Der letzte ähnlich starke Anstieg der Überschuldungsfälle liegt demnach neun Jahre zurück. 2016 waren rund 130.000 neue Überschuldungsfälle registriert worden. Erstmals seit Jahren steigt laut Creditreform auch die Zahl überschuldeter Verbraucher über fast alle sozialen Gruppen hinweg. "Überschuldung ist kein Randphänomen mehr", sagte Hantzsch. "Wir sehen mittlerweile viele, die eigentlich gut situiert sind, aber ihre finanzielle Belastbarkeit überschätzt haben." Das betreffe zunehmend auch Menschen mit stabilem Einkommen und geregeltem Alltag.
Erstmals seit 2016 nehmen in diesem Jahr laut der Auskunftei auch "harte" und "weiche" Überschuldung zugleich zu. Die Zahl der juristisch relevanten Überschuldungsfälle wie Vollstreckungen, Inkassoverfahren oder Haftbefehle stieg demnach um rund 39.000 Fälle - anhaltende Zahlungsstörungen ohne rechtliche Konsequenz, um 72.000 Fälle im Vorjahresvergleich.
"Wenn beide Formen gleichzeitig steigen, spricht das für eine breite strukturelle Verschlechterung der privaten Finanzen", erläuterte Creditreform-Geschäftsführer Bernd Bütow. Viele Verbraucher rutschten nicht plötzlich, sondern schleichend in die Überschuldung. "Erst geraten Rechnungen in Rückstand, dann folgen Mahnungen und schließlich juristische Verfahren."

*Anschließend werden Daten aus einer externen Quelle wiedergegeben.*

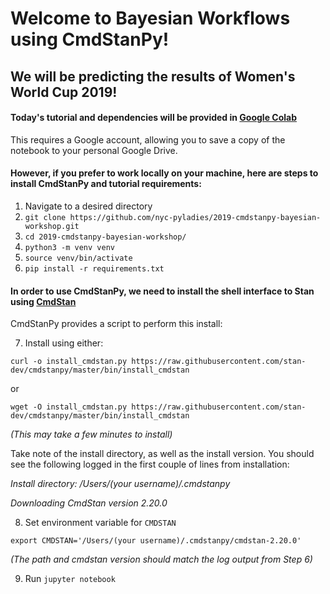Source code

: # Welcome to Bayesian Workflows using CmdStanPy!

## We will be predicting the results of Women's World Cup 2019!

####  Today's tutorial and dependencies will be provided in [Google Colab](https://colab.research.google.com/)

This requires a Google account, allowing you to save a copy of the notebook to your personal Google Drive.

#### However, if you prefer to work locally on your machine, here are steps to install CmdStanPy and tutorial requirements:
1. Navigate to a desired directory
2. `git clone https://github.com/nyc-pyladies/2019-cmdstanpy-bayesian-workshop.git`
3. `cd 2019-cmdstanpy-bayesian-workshop/`
4. `python3 -m venv venv`
5. `source venv/bin/activate`
6. `pip install -r requirements.txt`

#### In order to use CmdStanPy, we need to install the shell interface to Stan using [CmdStan](https://mc-stan.org/users/interfaces/cmdstan)

CmdStanPy provides a script to perform this install:

7. Install using either:

`curl -o install_cmdstan.py https://raw.githubusercontent.com/stan-dev/cmdstanpy/master/bin/install_cmdstan`

or

`wget -O install_cmdstan.py https://raw.githubusercontent.com/stan-dev/cmdstanpy/master/bin/install_cmdstan`

*(This may take a few minutes to install)*

Take note of the install directory, as well as the install version. You should see the following logged in the first couple of lines from installation:

*Install directory: /Users/(your username)/.cmdstanpy*

*Downloading CmdStan version 2.20.0*

8. Set environment variable for `CMDSTAN`

`export CMDSTAN='/Users/(your username)/.cmdstanpy/cmdstan-2.20.0'`

*(The path and cmdstan version should match the log output from Step 6)*

9. Run `jupyter notebook`
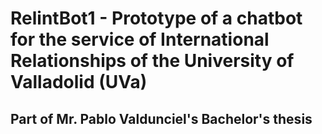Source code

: # RelintBot1 - Prototype of a chatbot for the service of International Relationships of the University of Valladolid (UVa)
## Part of Mr. Pablo Valdunciel's Bachelor's thesis

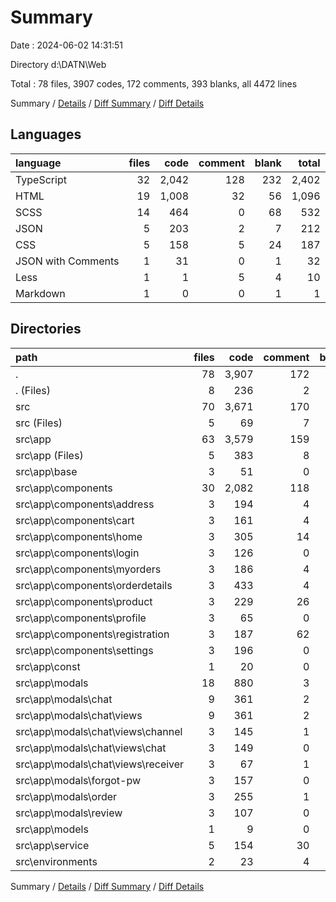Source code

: # Summary

Date : 2024-06-02 14:31:51

Directory d:\\DATN\\Web

Total : 78 files,  3907 codes, 172 comments, 393 blanks, all 4472 lines

Summary / [Details](details.md) / [Diff Summary](diff.md) / [Diff Details](diff-details.md)

## Languages
| language | files | code | comment | blank | total |
| :--- | ---: | ---: | ---: | ---: | ---: |
| TypeScript | 32 | 2,042 | 128 | 232 | 2,402 |
| HTML | 19 | 1,008 | 32 | 56 | 1,096 |
| SCSS | 14 | 464 | 0 | 68 | 532 |
| JSON | 5 | 203 | 2 | 7 | 212 |
| CSS | 5 | 158 | 5 | 24 | 187 |
| JSON with Comments | 1 | 31 | 0 | 1 | 32 |
| Less | 1 | 1 | 5 | 4 | 10 |
| Markdown | 1 | 0 | 0 | 1 | 1 |

## Directories
| path | files | code | comment | blank | total |
| :--- | ---: | ---: | ---: | ---: | ---: |
| . | 78 | 3,907 | 172 | 393 | 4,472 |
| . (Files) | 8 | 236 | 2 | 10 | 248 |
| src | 70 | 3,671 | 170 | 383 | 4,224 |
| src (Files) | 5 | 69 | 7 | 21 | 97 |
| src\\app | 63 | 3,579 | 159 | 359 | 4,097 |
| src\\app (Files) | 5 | 383 | 8 | 31 | 422 |
| src\\app\\base | 3 | 51 | 0 | 7 | 58 |
| src\\app\\components | 30 | 2,082 | 118 | 181 | 2,381 |
| src\\app\\components\\address | 3 | 194 | 4 | 24 | 222 |
| src\\app\\components\\cart | 3 | 161 | 4 | 12 | 177 |
| src\\app\\components\\home | 3 | 305 | 14 | 21 | 340 |
| src\\app\\components\\login | 3 | 126 | 0 | 14 | 140 |
| src\\app\\components\\myorders | 3 | 186 | 4 | 18 | 208 |
| src\\app\\components\\orderdetails | 3 | 433 | 4 | 38 | 475 |
| src\\app\\components\\product | 3 | 229 | 26 | 14 | 269 |
| src\\app\\components\\profile | 3 | 65 | 0 | 7 | 72 |
| src\\app\\components\\registration | 3 | 187 | 62 | 19 | 268 |
| src\\app\\components\\settings | 3 | 196 | 0 | 14 | 210 |
| src\\app\\const | 1 | 20 | 0 | 2 | 22 |
| src\\app\\modals | 18 | 880 | 3 | 97 | 980 |
| src\\app\\modals\\chat | 9 | 361 | 2 | 58 | 421 |
| src\\app\\modals\\chat\\views | 9 | 361 | 2 | 58 | 421 |
| src\\app\\modals\\chat\\views\\channel | 3 | 145 | 1 | 24 | 170 |
| src\\app\\modals\\chat\\views\\chat | 3 | 149 | 0 | 26 | 175 |
| src\\app\\modals\\chat\\views\\receiver | 3 | 67 | 1 | 8 | 76 |
| src\\app\\modals\\forgot-pw | 3 | 157 | 0 | 14 | 171 |
| src\\app\\modals\\order | 3 | 255 | 1 | 14 | 270 |
| src\\app\\modals\\review | 3 | 107 | 0 | 11 | 118 |
| src\\app\\models | 1 | 9 | 0 | 2 | 11 |
| src\\app\\service | 5 | 154 | 30 | 39 | 223 |
| src\\environments | 2 | 23 | 4 | 3 | 30 |

Summary / [Details](details.md) / [Diff Summary](diff.md) / [Diff Details](diff-details.md)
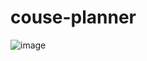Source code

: # couse-planner
![image](https://user-images.githubusercontent.com/88508599/171674965-20545df0-2966-475e-b453-aea5a8b7ca86.png)
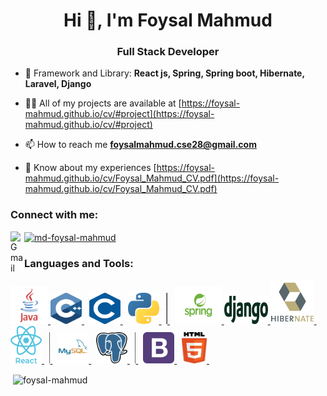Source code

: <h1 align="center">Hi 👋, I'm Foysal Mahmud</h1>
<h3 align="center">Full Stack Developer</h3>

- 🌱 Framework and Library: **React js, Spring, Spring boot, Hibernate, Laravel, Django**

- 👨‍💻 All of my projects are available at [https://foysal-mahmud.github.io/cv/#project](https://foysal-mahmud.github.io/cv/#project)

- 📫 How to reach me **foysalmahmud.cse28@gmail.com**

- 📄 Know about my experiences [https://foysal-mahmud.github.io/cv/Foysal_Mahmud_CV.pdf](https://foysal-mahmud.github.io/cv/Foysal_Mahmud_CV.pdf)

<h3 align="left">Connect with me:</h3>
<p align="left">
  <a target="_blank" href="mailto:foysalmahmud.csebu@gmail.com">
  <img align="left" alt="Gmail" width="22px" src="https://cdn.jsdelivr.net/npm/simple-icons@v3/icons/gmail.svg" />
</a>
<a href="https://linkedin.com/in/md-foysal-mahmud" target="blank"><img align="center" src="https://cdn.jsdelivr.net/npm/simple-icons@3.0.1/icons/linkedin.svg" alt="md-foysal-mahmud" height="30" width="40" /></a>
  
</p>

<h3 align="left">Languages and Tools:</h3>
<p align="left"> 
  <a href="#" target="_blank"> <img src="https://github.com/foysal-mahmud/foysal-mahmud/blob/main/Logos/java.png" alt="Java" width="60" height="60"/> </a>
  <a href="#" target="_blank"> <img src="https://github.com/foysal-mahmud/foysal-mahmud/blob/main/Logos/cpp.png" alt="C++" width="50" height="50"/> </a>&nbsp;
  <a href="#" target="_blank"> <img src="https://github.com/foysal-mahmud/foysal-mahmud/blob/main/Logos/c.png" alt="C" width="50" height="50"/> </a>&nbsp;
  <a href="#" target="_blank"> <img src="https://github.com/foysal-mahmud/foysal-mahmud/blob/main/Logos/python.png" alt="Python" width="50" height="50"/> </a> &nbsp;
  <a href="#" target="_blank"> <img src="https://github.com/foysal-mahmud/foysal-mahmud/blob/main/Logos/divide.png" alt="divide" height="50"/> </a> &nbsp;
  <a href="#" target="_blank"> <img src="https://github.com/foysal-mahmud/foysal-mahmud/blob/main/Logos/spring.png" alt="Spring Framework" width="75" height="60"/> </a>
  <a href="#" target="_blank"> <img src="https://github.com/foysal-mahmud/foysal-mahmud/blob/main/Logos/django.png" alt="Django" width="70" height="45"/> </a>
  <a href="#" target="_blank"> <img src="https://github.com/foysal-mahmud/foysal-mahmud/blob/main/Logos/hibernate.png" alt="Hibernate" width="70" height="70"/> </a> &nbsp;
  <a href="#" target="_blank"> <img src="https://github.com/foysal-mahmud/foysal-mahmud/blob/main/Logos/react.png" alt="React js" width="50" height="60"/> </a> &nbsp;
  <a href="#" target="_blank"> <img src="https://github.com/foysal-mahmud/foysal-mahmud/blob/main/Logos/divide.png" alt="divide" height="50"/> </a> &nbsp;
  <a href="#" target="_blank"> <img src="https://github.com/foysal-mahmud/foysal-mahmud/blob/main/Logos/mysql.png" alt="MySQl" width="50" height="50"/> </a> &nbsp;
  <a href="#" target="_blank"> <img src="https://github.com/foysal-mahmud/foysal-mahmud/blob/main/Logos/postgre.png" alt="PostgreSQL" width="50" height="50"/> </a> &nbsp;
  <a href="#" target="_blank"> <img src="https://github.com/foysal-mahmud/foysal-mahmud/blob/main/Logos/divide.png" alt="divide" height="50"/> </a> &nbsp;
  <a href="#" target="_blank"> <img src="https://github.com/foysal-mahmud/foysal-mahmud/blob/main/Logos/bootstrap.png" alt="BootStrap" width="50" height="50"/> </a> &nbsp;
  <a href="#" target="_blank"> <img src="https://github.com/foysal-mahmud/foysal-mahmud/blob/main/Logos/html.png" alt="HTML5" width="40" height="50"/> </a> &nbsp;

</p>

<p>&nbsp;<img align="center" src="https://github-readme-stats.vercel.app/api?username=foysal-mahmud&show_icons=true&locale=en" alt="foysal-mahmud" /></p>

Überdurchschnittlich stark stieg den Angaben zufolge die Überschuldung bei jungen Menschen unter 30 Jahren und bei älteren über 60 Jahren. Während Jüngere durch Konsum, Kredite und Onlinekäufe ins Straucheln geraten, leiden Ältere zunehmend unter steigenden Lebenshaltungskosten und begrenzten Renteneinkommen, erklärte Creditreform. "Die Jungen stolpern über Konsumverhalten, die Älteren über strukturelle Knappheit", sagte Bütow. Beide Gruppen hätten kaum Spielraum, wenn unvorhergesehene Ausgaben kommen.
Besonders viele Überschuldungsfälle gibt es laut der Auskunftei in wirtschaftlich angeschlagenen Regionen wie Nordrhein-Westfalen. In diesem Jahr sei die Entwicklung aber "flächendeckend negativ". Auch in Bayern oder Sachsen steige die Zahl der überschuldeten Verbraucher.
Nach Jahren multipler Krisen – Pandemie, Energiepreise, Inflation - seien Ersparnisse und Reserven vieler Verbraucher aufgezehrt, erläuterte Creditreform-Geschäftsführer Bütow. "Viele haben die letzten Jahre mit erstaunlicher Disziplin überstanden. Aber jetzt zeigt sich: Resilienz ist keine unerschöpfliche Ressource."
Creditreform rechnet damit, dass sich der negative Trend im kommenden Jahr fortsetzen wird. Steigende Zinsen, hohe Lebenshaltungskosten und ein schwächerer Arbeitsmarkt dürften die Situation weiter verschärfen, erklärten die Experten.